Because I have a longstanding, passionate interest in making software which
can be used by people who do not make software. If your software requires
package management, they can't use it. If your software requires
configuration, they can't use it. If your software requires consent or
notification, they either a) click right past without reading it or b) can't
use it because they process anything longer than one sentence as "The scary
box is showing me an error message."

Let me give you an example, taken straight from Ubuntu/Firefox. Firefox
depends on ubuntu-desktop, a meta-package. Ubuntu-desktop contains, among
other things, ure.

Do you _really_ want to show my aunt -- who thinks Firefox is called "the
Google" -- "Firefox requires installing a piece of software called 'ure' on
your computer. Think carefully whether you consent to installing 'ure'."

[Install Ure] [Don't Install Ure] <\-- P.S. My aunt does _not_ understand this
will cause her to fail at what she is trying to do.

There are several dozen _other_ packages to run through, too.

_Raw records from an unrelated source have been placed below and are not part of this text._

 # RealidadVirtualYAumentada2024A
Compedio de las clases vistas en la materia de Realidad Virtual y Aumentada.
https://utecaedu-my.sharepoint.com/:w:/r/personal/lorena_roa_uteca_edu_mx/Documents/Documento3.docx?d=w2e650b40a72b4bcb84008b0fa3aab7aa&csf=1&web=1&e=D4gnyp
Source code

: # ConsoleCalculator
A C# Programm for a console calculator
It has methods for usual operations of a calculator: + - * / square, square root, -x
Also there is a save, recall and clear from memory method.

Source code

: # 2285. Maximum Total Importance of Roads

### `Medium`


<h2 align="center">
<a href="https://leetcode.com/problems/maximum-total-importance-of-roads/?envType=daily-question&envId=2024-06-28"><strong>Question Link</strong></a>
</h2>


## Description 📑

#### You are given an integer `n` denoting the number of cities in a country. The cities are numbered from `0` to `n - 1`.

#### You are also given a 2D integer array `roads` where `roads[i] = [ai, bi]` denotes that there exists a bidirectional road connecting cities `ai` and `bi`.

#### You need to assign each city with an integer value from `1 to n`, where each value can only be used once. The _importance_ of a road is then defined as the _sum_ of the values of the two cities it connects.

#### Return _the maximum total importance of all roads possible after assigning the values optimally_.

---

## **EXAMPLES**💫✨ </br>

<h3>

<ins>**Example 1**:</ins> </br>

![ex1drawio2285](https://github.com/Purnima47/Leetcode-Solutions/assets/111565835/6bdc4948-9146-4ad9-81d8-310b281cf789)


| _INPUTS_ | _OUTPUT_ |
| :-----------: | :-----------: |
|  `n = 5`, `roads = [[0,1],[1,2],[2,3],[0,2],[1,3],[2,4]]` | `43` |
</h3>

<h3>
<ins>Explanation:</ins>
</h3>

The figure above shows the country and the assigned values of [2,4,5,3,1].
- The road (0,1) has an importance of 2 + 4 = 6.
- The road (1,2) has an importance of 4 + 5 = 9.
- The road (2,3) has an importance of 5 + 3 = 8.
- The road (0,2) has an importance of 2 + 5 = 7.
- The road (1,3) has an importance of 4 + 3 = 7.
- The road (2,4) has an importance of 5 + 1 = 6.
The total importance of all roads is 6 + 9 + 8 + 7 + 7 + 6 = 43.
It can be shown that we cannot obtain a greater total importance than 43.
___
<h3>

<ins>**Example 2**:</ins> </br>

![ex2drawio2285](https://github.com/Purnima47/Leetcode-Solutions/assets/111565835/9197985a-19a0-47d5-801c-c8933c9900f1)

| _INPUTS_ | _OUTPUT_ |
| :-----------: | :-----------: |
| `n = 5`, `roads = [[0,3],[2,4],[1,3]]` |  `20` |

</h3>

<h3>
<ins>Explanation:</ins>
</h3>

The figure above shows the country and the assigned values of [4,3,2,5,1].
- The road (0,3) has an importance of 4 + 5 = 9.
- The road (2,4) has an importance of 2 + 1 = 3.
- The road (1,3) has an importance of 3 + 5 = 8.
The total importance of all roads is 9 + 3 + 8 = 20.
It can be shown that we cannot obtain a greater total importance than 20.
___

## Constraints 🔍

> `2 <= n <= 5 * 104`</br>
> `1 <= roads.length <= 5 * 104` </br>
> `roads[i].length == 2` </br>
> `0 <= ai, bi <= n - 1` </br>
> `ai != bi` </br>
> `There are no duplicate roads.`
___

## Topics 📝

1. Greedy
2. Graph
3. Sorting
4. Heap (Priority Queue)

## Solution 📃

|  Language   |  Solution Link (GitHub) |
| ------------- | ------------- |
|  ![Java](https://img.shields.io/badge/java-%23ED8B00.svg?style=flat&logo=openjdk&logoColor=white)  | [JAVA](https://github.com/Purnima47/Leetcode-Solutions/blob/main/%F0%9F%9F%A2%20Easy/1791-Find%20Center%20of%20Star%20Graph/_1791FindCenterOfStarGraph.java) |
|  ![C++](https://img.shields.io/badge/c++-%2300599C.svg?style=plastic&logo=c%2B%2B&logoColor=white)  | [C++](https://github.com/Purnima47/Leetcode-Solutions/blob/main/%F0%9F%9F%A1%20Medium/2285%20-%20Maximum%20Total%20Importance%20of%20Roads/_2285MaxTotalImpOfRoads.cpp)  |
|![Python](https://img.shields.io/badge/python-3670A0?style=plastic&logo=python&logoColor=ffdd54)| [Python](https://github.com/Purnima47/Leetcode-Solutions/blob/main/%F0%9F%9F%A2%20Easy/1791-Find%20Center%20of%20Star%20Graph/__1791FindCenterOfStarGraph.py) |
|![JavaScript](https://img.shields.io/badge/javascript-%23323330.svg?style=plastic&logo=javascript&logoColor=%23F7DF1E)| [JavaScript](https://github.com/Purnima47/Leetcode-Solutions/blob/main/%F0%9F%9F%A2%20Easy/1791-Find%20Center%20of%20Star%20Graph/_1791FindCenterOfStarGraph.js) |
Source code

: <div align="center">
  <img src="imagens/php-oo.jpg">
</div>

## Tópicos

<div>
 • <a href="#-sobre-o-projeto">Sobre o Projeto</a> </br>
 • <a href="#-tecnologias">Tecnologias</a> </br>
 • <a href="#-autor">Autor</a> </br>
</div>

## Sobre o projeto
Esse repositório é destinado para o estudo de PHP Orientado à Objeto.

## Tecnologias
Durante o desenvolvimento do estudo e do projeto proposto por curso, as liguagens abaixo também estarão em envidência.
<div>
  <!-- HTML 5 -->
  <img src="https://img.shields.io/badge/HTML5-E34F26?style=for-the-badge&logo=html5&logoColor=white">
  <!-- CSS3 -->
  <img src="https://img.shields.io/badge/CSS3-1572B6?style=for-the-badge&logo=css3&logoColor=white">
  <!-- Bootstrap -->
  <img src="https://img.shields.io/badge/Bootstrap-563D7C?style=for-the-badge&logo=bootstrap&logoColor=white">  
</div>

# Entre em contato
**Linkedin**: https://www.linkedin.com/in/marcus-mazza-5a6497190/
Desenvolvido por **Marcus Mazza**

My aunt is _not capable of making that decision_. She doesn't know what ure
is. Hell, I don't even know what ure is (+), and it is my business to know
things like this. It is her business to teach high schoolers and she has told
you she wants to use Firefox to do it. _Make it happen and get out of her
way._

\+ On checking with the Googles, I have discovered it is an OpenOffice run-
time component. Duh, why didn't I think of that.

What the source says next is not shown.